In this work, we construct the first symmetric key ciphertext policy attribute based encryption scheme (CP-ABE) for all polynomial sized circuits from the learning with errors (LWE) assumption. In more detail, the ciphertext for a message $m$ is labelled with an access control policy $f$, secret keys are labelled with public attributes $x$ from the domain of $f$ and decryption succeeds to yield the hidden message $m$ if and only if $f(x)=1$. The size of our public and secret key do not depend on the size of the circuits supported by the scheme -- this enables our construction to support circuits of unbounded size (but bounded depth). Our construction is secure against collusions of unbounded size. We note that current best CP-ABE schemes [BSW07,Wat11,LOSTW10,OT10,LW12,RW13,Att14,Wee14,AHY15,CGW15,AC17,KW19] rely on pairings and only support circuits in the class NC1 (albeit in the public key setting).

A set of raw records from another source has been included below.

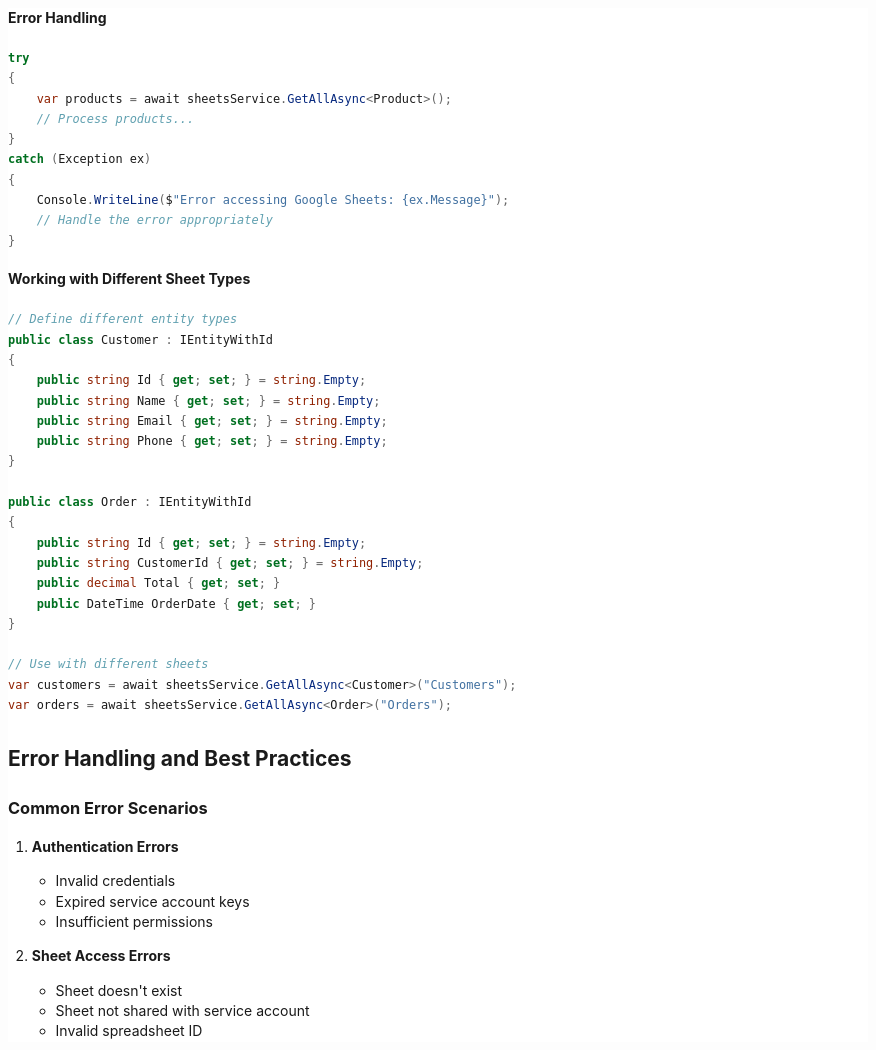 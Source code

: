 #### Error Handling

```csharp
try
{
    var products = await sheetsService.GetAllAsync<Product>();
    // Process products...
}
catch (Exception ex)
{
    Console.WriteLine($"Error accessing Google Sheets: {ex.Message}");
    // Handle the error appropriately
}
```

#### Working with Different Sheet Types

```csharp
// Define different entity types
public class Customer : IEntityWithId
{
    public string Id { get; set; } = string.Empty;
    public string Name { get; set; } = string.Empty;
    public string Email { get; set; } = string.Empty;
    public string Phone { get; set; } = string.Empty;
}

public class Order : IEntityWithId
{
    public string Id { get; set; } = string.Empty;
    public string CustomerId { get; set; } = string.Empty;
    public decimal Total { get; set; }
    public DateTime OrderDate { get; set; }
}

// Use with different sheets
var customers = await sheetsService.GetAllAsync<Customer>("Customers");
var orders = await sheetsService.GetAllAsync<Order>("Orders");
```

## Error Handling and Best Practices

### Common Error Scenarios

1. **Authentication Errors**
   - Invalid credentials
   - Expired service account keys
   - Insufficient permissions

2. **Sheet Access Errors**
   - Sheet doesn't exist
   - Sheet not shared with service account
   - Invalid spreadsheet ID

We adapt our construction to the public key setting for the case of bounded size circuits. The size of the ciphertext and secret key as well as running time of encryption, key generation and decryption satisfy the efficiency properties desired from CP-ABE, assuming that all algorithms have RAM access to the public key. However, the running time of the setup algorithm and size of the public key depends on the circuit size bound, restricting the construction to support circuits of a-priori bounded size. We remark that the inefficiency of setup is somewhat mitigated by the fact that setup must only be run once.

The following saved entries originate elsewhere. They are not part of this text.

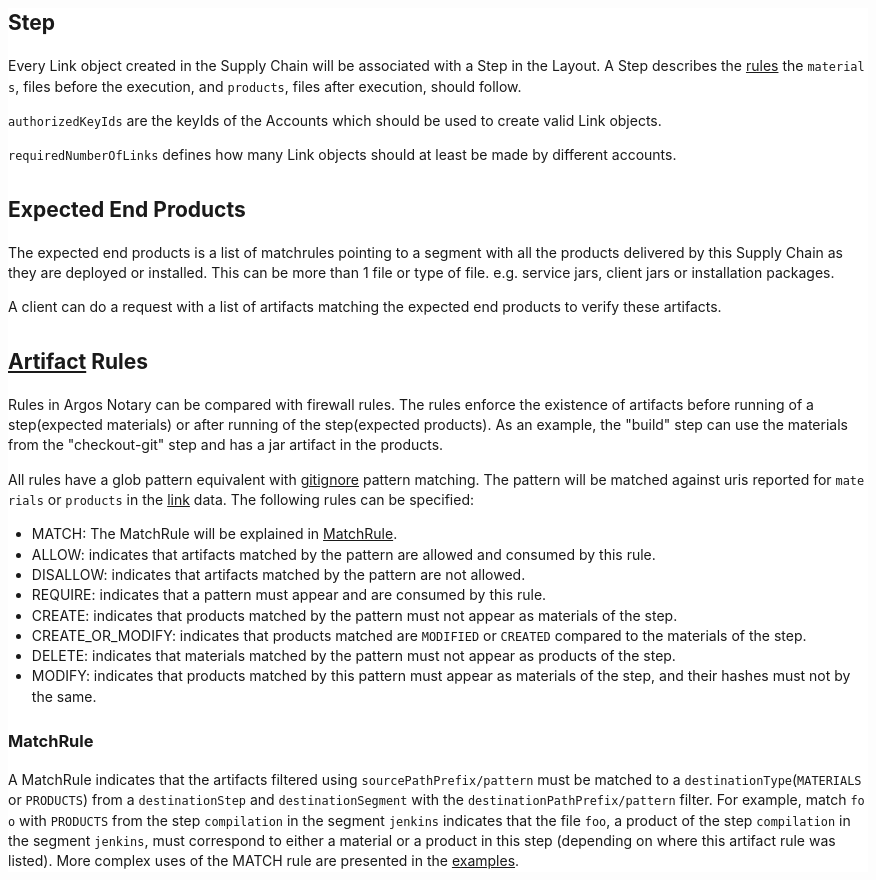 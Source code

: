 ## Step

Every Link object created in the Supply Chain will be associated with a Step in the Layout. A Step describes the [rules](#rules) 
the `materials`, files before the execution,  and `products`, files after execution, should follow. 

`authorizedKeyIds` are the keyIds of the Accounts which should be used to create valid Link objects.

`requiredNumberOfLinks` defines how many Link objects should at least be made by different accounts. 

## Expected End Products
The expected end products is a list of matchrules pointing to a segment with all the products delivered 
by this Supply Chain as they are deployed or installed. 
This can be more than 1 file or type of file. e.g. service jars, client jars or installation packages.

A client can do a request with a list of artifacts matching the expected end products to verify these artifacts.

## [Artifact](21_link#artifact) Rules
Rules in Argos Notary can be compared with firewall rules. The rules enforce the existence of artifacts before running of a step(expected materials) or after running of the step(expected products). As an example, the "build" step can use the materials from the "checkout-git" step and has a jar artifact in the products. 

All rules have a glob pattern equivalent with [gitignore](https://git-scm.com/docs/gitignore) pattern 
matching. The pattern will be matched against uris reported for `materials` or `products` in the [link](21_link) data. 
The following rules can be specified:

* MATCH: The MatchRule will be explained in [MatchRule](#matchrule).
* ALLOW: indicates that artifacts matched by the pattern are allowed and consumed by this rule.
* DISALLOW: indicates that artifacts matched by the pattern are not allowed.
* REQUIRE: indicates that a pattern must appear and are consumed by this rule.
* CREATE: indicates that products matched by the pattern must not appear as materials of the step.
* CREATE_OR_MODIFY: indicates that products matched are `MODIFIED` or `CREATED` compared to the materials of the step.
* DELETE: indicates that materials matched by the pattern must not appear as products of the step.
* MODIFY: indicates that products matched by this pattern must appear as materials of the step, and their hashes must not by the same.

### MatchRule

A MatchRule indicates that the artifacts filtered using `sourcePathPrefix/pattern` must be matched to a `destinationType`(`MATERIALS` or `PRODUCTS`) 
from a `destinationStep` and `destinationSegment` with the `destinationPathPrefix/pattern` filter. 
For example, match `foo` with `PRODUCTS` from the step `compilation` in the segment `jenkins` indicates 
that the file `foo`, a product of the step `compilation` in the segment `jenkins`, 
must correspond to either a material or a product in this step (depending on where 
this artifact rule was listed). More complex uses of the MATCH rule are presented 
in the [examples](20_examples).
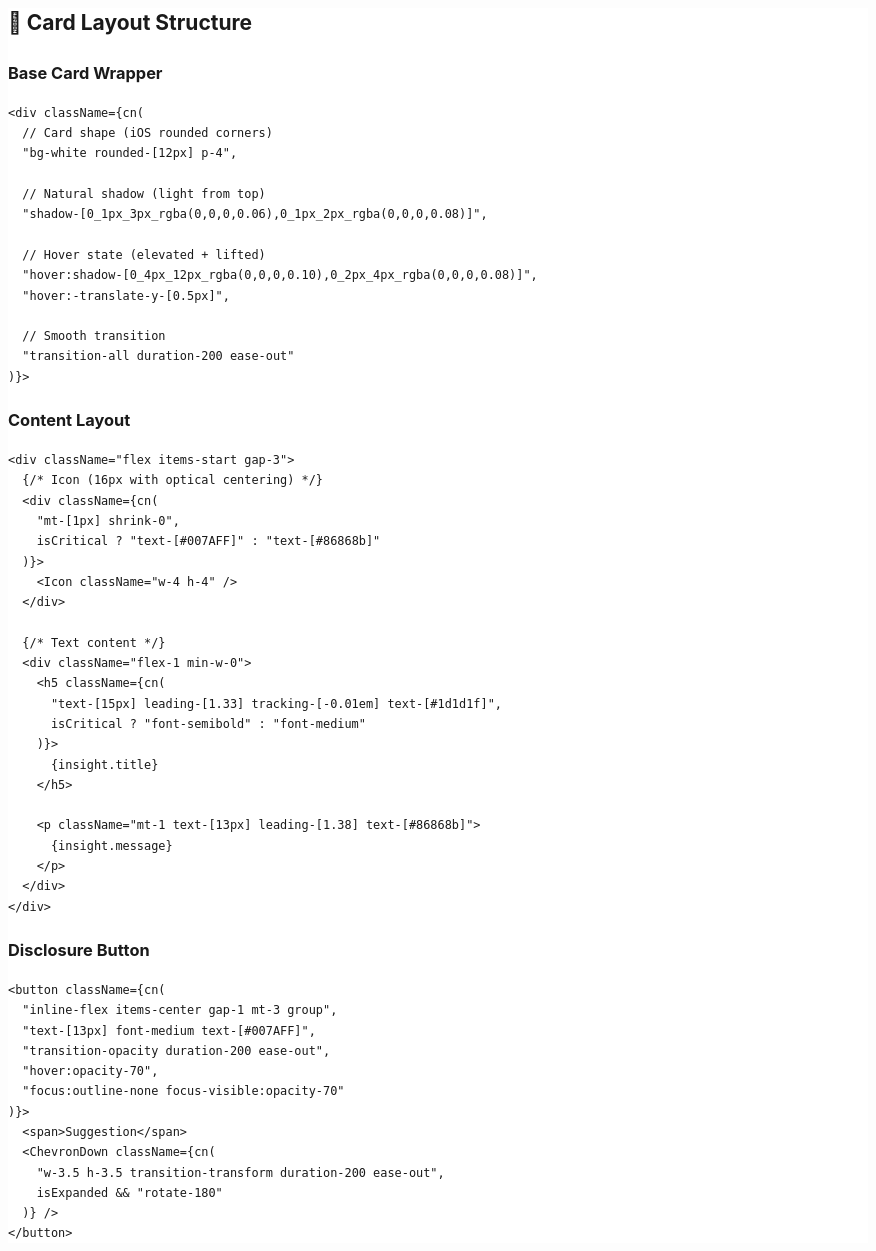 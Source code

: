 
## 📐 Card Layout Structure

### Base Card Wrapper
```tsx
<div className={cn(
  // Card shape (iOS rounded corners)
  "bg-white rounded-[12px] p-4",
  
  // Natural shadow (light from top)
  "shadow-[0_1px_3px_rgba(0,0,0,0.06),0_1px_2px_rgba(0,0,0,0.08)]",
  
  // Hover state (elevated + lifted)
  "hover:shadow-[0_4px_12px_rgba(0,0,0,0.10),0_2px_4px_rgba(0,0,0,0.08)]",
  "hover:-translate-y-[0.5px]",
  
  // Smooth transition
  "transition-all duration-200 ease-out"
)}>
```

### Content Layout
```tsx
<div className="flex items-start gap-3">
  {/* Icon (16px with optical centering) */}
  <div className={cn(
    "mt-[1px] shrink-0",
    isCritical ? "text-[#007AFF]" : "text-[#86868b]"
  )}>
    <Icon className="w-4 h-4" />
  </div>

  {/* Text content */}
  <div className="flex-1 min-w-0">
    <h5 className={cn(
      "text-[15px] leading-[1.33] tracking-[-0.01em] text-[#1d1d1f]",
      isCritical ? "font-semibold" : "font-medium"
    )}>
      {insight.title}
    </h5>
    
    <p className="mt-1 text-[13px] leading-[1.38] text-[#86868b]">
      {insight.message}
    </p>
  </div>
</div>
```

### Disclosure Button
```tsx
<button className={cn(
  "inline-flex items-center gap-1 mt-3 group",
  "text-[13px] font-medium text-[#007AFF]",
  "transition-opacity duration-200 ease-out",
  "hover:opacity-70",
  "focus:outline-none focus-visible:opacity-70"
)}>
  <span>Suggestion</span>
  <ChevronDown className={cn(
    "w-3.5 h-3.5 transition-transform duration-200 ease-out",
    isExpanded && "rotate-180"
  )} />
</button>
``` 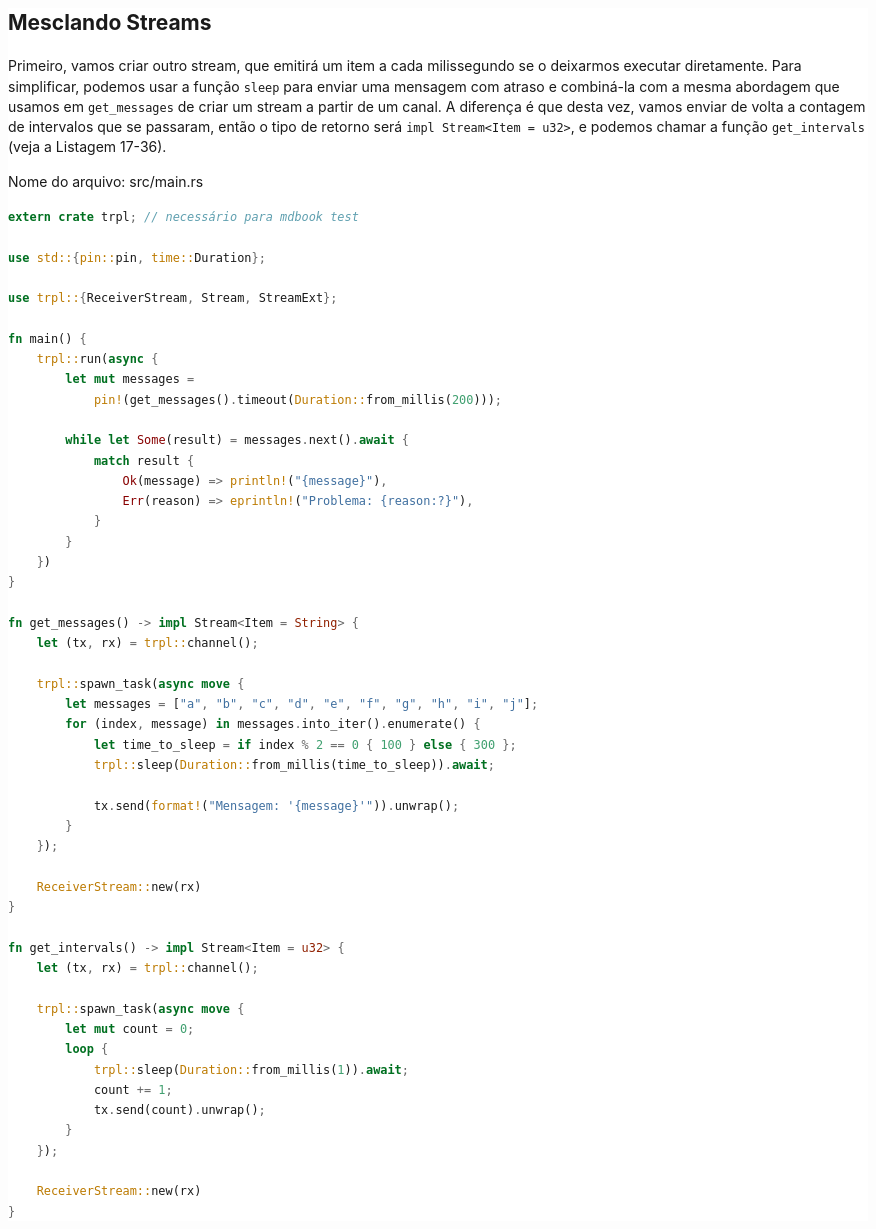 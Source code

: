 ## Mesclando Streams

Primeiro, vamos criar outro stream, que emitirá um item a cada milissegundo se o deixarmos executar diretamente. Para simplificar, podemos usar a função `sleep` para enviar uma mensagem com atraso e combiná-la com a mesma abordagem que usamos em `get_messages` de criar um stream a partir de um canal. A diferença é que desta vez, vamos enviar de volta a contagem de intervalos que se passaram, então o tipo de retorno será `impl Stream<Item = u32>`, e podemos chamar a função `get_intervals` (veja a Listagem 17-36).

Nome do arquivo: src/main.rs

```rust
extern crate trpl; // necessário para mdbook test

use std::{pin::pin, time::Duration};

use trpl::{ReceiverStream, Stream, StreamExt};

fn main() {
    trpl::run(async {
        let mut messages =
            pin!(get_messages().timeout(Duration::from_millis(200)));

        while let Some(result) = messages.next().await {
            match result {
                Ok(message) => println!("{message}"),
                Err(reason) => eprintln!("Problema: {reason:?}"),
            }
        }
    })
}

fn get_messages() -> impl Stream<Item = String> {
    let (tx, rx) = trpl::channel();

    trpl::spawn_task(async move {
        let messages = ["a", "b", "c", "d", "e", "f", "g", "h", "i", "j"];
        for (index, message) in messages.into_iter().enumerate() {
            let time_to_sleep = if index % 2 == 0 { 100 } else { 300 };
            trpl::sleep(Duration::from_millis(time_to_sleep)).await;

            tx.send(format!("Mensagem: '{message}'")).unwrap();
        }
    });

    ReceiverStream::new(rx)
}

fn get_intervals() -> impl Stream<Item = u32> {
    let (tx, rx) = trpl::channel();

    trpl::spawn_task(async move {
        let mut count = 0;
        loop {
            trpl::sleep(Duration::from_millis(1)).await;
            count += 1;
            tx.send(count).unwrap();
        }
    });

    ReceiverStream::new(rx)
}
```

We generalize our construction to consider attribute and function hiding. The compiler of lockable obfuscation upgrades any attribute based encryption scheme to predicate encryption, i.e. with attribute hiding [GKW17,WZ17]. Since lockable obfuscation can be constructed from LWE, we achieve ciphertext policy predicate encryption immediately. For function privacy, we show that the most natural notion of function hiding ABE for circuits, even in the symmetric key setting, is sufficient to imply indistinguishability obfuscation. We define a suitable weakening of function hiding to sidestep the implication and provide a construction to achieve this notion for both the key policy and ciphertext policy case. Previously, the largest function class for which function private predicate encryption (supporting unbounded keys) could be achieved was inner product zero testing, by Shen, Shi and Waters [SSW09].